Ok so you want Landry! Now tell me where your going to play him? 3-4-4. ? Pet may not want him! He may not fit. Is your motive to make this team better, or cut Mathews and Perry? And what about Biegel? How can you just rush him all the time? He can't cover. If I'm detroit,Minn. and chicago I'll just have my RB block him. Sorry your choice of Landry would be a BUST IN GREEN BAY>

4thand10's picture

I would pick DaRon Payne. And I would run it old school. Payne, Wilkerson ,Daniels Clark for a front 4 with Lowry seasoning and Adams giving breathers. Then Clay in the middle next to Martinez. Reggie Gilbert on either outside . In a 3-5 step drop my money is on ANY of the front four getting home do disrupt that release. I also think it would be pretty hard to run on this front. I'm so anxious to see what Pettine has planned....
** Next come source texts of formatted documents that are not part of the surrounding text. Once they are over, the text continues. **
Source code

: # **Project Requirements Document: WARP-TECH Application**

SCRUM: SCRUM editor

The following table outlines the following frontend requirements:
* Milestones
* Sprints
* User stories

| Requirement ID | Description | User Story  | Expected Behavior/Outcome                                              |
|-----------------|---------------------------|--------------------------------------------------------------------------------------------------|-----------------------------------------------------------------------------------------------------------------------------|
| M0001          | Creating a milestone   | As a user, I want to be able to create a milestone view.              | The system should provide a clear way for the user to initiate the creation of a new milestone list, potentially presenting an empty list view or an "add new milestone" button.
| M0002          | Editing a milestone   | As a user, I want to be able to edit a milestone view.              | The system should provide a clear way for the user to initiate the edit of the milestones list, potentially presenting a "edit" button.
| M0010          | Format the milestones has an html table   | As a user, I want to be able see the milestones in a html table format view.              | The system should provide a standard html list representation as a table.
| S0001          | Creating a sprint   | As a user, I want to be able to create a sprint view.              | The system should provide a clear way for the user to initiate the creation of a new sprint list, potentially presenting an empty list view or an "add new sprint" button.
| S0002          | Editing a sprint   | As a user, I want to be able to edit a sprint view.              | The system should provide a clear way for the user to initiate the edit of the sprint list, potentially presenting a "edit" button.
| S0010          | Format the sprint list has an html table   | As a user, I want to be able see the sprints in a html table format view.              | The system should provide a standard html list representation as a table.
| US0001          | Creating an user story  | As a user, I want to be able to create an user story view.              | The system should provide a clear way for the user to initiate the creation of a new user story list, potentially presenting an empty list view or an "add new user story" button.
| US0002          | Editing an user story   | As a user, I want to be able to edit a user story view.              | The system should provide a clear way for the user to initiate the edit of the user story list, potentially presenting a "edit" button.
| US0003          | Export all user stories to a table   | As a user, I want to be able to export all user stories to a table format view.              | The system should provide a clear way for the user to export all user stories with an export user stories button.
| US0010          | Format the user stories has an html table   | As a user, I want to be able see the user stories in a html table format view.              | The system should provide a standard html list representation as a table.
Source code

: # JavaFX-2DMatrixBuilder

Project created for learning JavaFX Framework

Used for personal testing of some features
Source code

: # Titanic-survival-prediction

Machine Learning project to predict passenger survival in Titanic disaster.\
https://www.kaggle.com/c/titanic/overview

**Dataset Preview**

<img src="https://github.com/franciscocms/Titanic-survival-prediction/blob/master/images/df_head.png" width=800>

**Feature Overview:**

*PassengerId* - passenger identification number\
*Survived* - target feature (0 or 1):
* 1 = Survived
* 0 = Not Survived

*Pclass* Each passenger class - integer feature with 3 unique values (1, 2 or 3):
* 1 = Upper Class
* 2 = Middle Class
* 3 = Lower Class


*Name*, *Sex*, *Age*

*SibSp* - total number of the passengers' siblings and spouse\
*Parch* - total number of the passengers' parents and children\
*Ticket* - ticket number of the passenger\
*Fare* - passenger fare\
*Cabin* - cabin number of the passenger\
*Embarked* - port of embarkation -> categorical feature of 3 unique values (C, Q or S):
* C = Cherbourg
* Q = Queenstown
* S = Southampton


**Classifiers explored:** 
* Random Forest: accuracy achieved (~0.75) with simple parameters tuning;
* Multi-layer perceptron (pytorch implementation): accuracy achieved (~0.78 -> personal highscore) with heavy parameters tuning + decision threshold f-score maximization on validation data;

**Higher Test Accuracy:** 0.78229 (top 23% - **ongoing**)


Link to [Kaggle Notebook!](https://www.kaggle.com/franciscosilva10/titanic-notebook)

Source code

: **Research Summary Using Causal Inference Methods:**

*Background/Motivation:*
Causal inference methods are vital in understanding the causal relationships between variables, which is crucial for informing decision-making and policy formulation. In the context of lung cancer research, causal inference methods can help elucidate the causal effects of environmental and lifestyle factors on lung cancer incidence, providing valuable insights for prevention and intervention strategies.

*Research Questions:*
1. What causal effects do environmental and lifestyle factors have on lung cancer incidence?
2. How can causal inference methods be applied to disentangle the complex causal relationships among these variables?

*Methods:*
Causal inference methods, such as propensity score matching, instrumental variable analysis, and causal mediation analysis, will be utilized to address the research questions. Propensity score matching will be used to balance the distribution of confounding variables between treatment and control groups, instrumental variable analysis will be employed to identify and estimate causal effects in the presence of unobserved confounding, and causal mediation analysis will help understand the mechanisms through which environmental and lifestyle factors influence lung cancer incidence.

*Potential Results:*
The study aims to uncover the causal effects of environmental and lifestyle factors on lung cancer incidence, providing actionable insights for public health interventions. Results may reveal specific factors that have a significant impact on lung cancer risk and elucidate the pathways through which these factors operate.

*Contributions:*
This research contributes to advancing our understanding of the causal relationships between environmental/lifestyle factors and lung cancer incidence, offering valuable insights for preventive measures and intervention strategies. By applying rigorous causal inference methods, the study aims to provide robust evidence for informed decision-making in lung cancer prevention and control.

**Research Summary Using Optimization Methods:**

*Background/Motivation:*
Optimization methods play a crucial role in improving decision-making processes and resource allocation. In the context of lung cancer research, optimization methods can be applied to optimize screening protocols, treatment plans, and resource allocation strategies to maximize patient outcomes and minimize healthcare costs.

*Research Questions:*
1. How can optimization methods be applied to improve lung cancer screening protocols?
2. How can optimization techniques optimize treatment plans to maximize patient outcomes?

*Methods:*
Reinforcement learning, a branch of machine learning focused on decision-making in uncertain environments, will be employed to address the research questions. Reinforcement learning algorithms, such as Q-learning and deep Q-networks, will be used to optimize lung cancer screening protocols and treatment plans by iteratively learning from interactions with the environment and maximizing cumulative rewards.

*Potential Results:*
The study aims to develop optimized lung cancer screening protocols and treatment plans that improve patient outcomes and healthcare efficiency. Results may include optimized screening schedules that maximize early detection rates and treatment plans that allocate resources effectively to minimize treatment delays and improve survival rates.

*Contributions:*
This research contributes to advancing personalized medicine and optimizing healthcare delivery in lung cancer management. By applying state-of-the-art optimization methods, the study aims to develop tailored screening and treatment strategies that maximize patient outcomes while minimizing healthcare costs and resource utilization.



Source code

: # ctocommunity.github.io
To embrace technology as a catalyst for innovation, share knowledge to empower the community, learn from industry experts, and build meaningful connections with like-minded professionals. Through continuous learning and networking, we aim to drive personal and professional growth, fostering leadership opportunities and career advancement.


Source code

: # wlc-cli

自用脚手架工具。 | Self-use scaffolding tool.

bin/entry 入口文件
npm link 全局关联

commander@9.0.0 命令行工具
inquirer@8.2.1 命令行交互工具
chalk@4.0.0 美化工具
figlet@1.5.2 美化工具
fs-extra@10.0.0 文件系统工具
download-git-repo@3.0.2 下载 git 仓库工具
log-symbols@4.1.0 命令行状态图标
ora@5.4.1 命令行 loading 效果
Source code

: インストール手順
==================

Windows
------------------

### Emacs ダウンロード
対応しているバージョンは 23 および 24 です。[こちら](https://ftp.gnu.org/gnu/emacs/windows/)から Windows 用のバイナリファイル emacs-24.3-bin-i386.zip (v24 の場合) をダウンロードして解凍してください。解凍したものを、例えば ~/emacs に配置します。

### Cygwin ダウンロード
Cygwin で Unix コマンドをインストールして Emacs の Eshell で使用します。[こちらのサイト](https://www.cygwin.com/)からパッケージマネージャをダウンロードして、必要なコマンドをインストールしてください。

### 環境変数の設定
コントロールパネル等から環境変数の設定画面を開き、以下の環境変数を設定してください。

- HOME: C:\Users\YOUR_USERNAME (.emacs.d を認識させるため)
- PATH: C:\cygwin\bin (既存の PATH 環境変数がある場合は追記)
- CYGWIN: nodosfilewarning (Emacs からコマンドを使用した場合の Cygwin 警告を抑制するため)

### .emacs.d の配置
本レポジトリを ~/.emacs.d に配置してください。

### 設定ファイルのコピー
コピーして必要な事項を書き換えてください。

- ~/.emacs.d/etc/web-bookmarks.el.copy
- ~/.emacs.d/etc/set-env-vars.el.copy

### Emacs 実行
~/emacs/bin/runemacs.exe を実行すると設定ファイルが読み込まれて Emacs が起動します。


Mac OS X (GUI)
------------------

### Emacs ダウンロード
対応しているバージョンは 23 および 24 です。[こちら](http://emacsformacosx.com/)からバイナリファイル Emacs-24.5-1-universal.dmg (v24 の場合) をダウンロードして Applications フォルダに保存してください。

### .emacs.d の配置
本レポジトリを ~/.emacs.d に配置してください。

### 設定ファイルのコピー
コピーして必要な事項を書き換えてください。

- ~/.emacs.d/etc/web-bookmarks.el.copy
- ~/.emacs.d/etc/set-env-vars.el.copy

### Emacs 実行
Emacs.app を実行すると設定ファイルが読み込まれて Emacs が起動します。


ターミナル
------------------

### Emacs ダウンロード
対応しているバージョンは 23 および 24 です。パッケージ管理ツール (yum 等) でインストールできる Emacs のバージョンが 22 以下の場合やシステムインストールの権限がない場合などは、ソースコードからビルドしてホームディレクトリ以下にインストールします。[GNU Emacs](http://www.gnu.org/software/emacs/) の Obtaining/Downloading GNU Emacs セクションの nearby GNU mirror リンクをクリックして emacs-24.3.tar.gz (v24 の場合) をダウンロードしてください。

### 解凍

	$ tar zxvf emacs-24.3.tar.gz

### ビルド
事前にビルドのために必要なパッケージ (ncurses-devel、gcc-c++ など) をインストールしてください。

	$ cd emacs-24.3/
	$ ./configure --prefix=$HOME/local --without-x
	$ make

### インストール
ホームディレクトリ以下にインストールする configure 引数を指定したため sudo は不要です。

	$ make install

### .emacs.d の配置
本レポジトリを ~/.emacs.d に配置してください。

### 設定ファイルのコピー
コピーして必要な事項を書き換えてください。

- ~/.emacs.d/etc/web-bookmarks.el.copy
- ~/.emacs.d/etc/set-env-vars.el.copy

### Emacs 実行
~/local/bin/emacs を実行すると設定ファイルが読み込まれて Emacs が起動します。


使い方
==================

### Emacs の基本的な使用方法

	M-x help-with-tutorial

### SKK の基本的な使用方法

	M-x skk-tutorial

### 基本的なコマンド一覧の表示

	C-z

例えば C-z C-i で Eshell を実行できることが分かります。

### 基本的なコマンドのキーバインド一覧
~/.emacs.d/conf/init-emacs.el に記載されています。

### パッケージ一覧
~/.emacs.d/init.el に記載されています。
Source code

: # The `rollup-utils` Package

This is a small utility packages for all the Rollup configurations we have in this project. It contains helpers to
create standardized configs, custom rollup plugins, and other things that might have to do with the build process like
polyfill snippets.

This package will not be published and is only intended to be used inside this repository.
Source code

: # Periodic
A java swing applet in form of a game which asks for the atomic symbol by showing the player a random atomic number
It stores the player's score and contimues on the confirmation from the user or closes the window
PackEyedOptimist's picture

I've thrown out a similar idea, but with Vita Vea instead of Payne.

HankScorpio's picture

I think the Packers switched to a 4-man DL centered approach the minute they signed Wilkinson. Fueling that belief somewhat is my opinion that Nick Perry is a more natural DL than OLB

dobber's picture

Perhaps. The preceding post made no mention of Perry. Some would argue he's miscast as an OLB in an odd front. I think everyone would argue he'd be miscast as an OLB in an even front.

dobber's picture

Who said anything about Landry? Seriously?

Cubbygold's picture

Shhh let him be

stockholder's picture

edited

PackEyedOptimist's picture

I have exactly the same issue with Landry; I'm not convinced he would fit on the Packers defense unless they switched to a dedicated 4-3, which isn't Perrine's style. I'm concerned about that with Davenport as well.
As for Biegl, last year while watching his tape, he struck me as a much better prospect as an INSIDE LB who could blitz ala Clay.

My preference would be to get D James as a dynamic play-making leader, or T Edmunds as a flexible, highly-athletic, young kid, but I predict both will be gone before 14. That's why I prefer VanderEsche as a "best-choice-given-who's-left" selection. I actually think a 4-2-5, with Biegl and VanderEsche as the 2, and a "big" DL (Wilkerson/Clark/Daniels/Lowery-Adams? With Matthews/Perry as passing-down edges) would make a very dynamic defense.

4zone's picture

Take the best on the board. We have a lot of needs so most positions should fit who is available. With all our picks, we should have a good chance to upgrade at least 4-5 players. And better is bett

David Aures's picture

For our 14th pick yes, the best player on the board. Please, what ever position you draft, leave him play that position. Dont draft a safety and try to make him a corner, or quaterbacks to receivers, or receiver to play running back, none of that crap. You get an edge rusher thats what he is. You get a corner, that what he is.

Now D. James is more of the multi gifted athlete. With him you can mix safety, slot corner, hybrid- linebacker. But I would definitely use as a safety first.

Imo. First round picks should be players that are best at their position. Why mess that up. We all no the saying, "If it aint broke don't try to fix it".

zeke's picture

I would like to live in the multiverse timeline where Quenton Nelson is available at 14.

zeke's picture

It's probably the same one.

croatpackfan's picture

Ross you have always well supported articles. That is why I enjoy reading them...

Jersey Al's picture

Nice work here, Ross.

Ross Uglem's picture

Thanks, Al!

Finwiz's picture

This is a very interesting analysis.

I believe a significant part of the difference in identifying players based on round taken, is predicated upon importance to the team, and the EFFORT expended to analyze and identify said players.

I'd say it has less to do with ability to identify talent. If TE and tackles were deemed to be the most important positions to IMPACT the game, they would rank much higher in analytical effort, and therefore get a higher (lower number) score. The modern game is all about the pass, and scoring points, as well as the most EFFECTIVE way of stopping the opposition.

It isn't really surprising that EDGE, QB, WR and RB are at the top of the analysis chart. I'll bet the majority of effort in ANY organization goes into evaluating and finding those skill sets.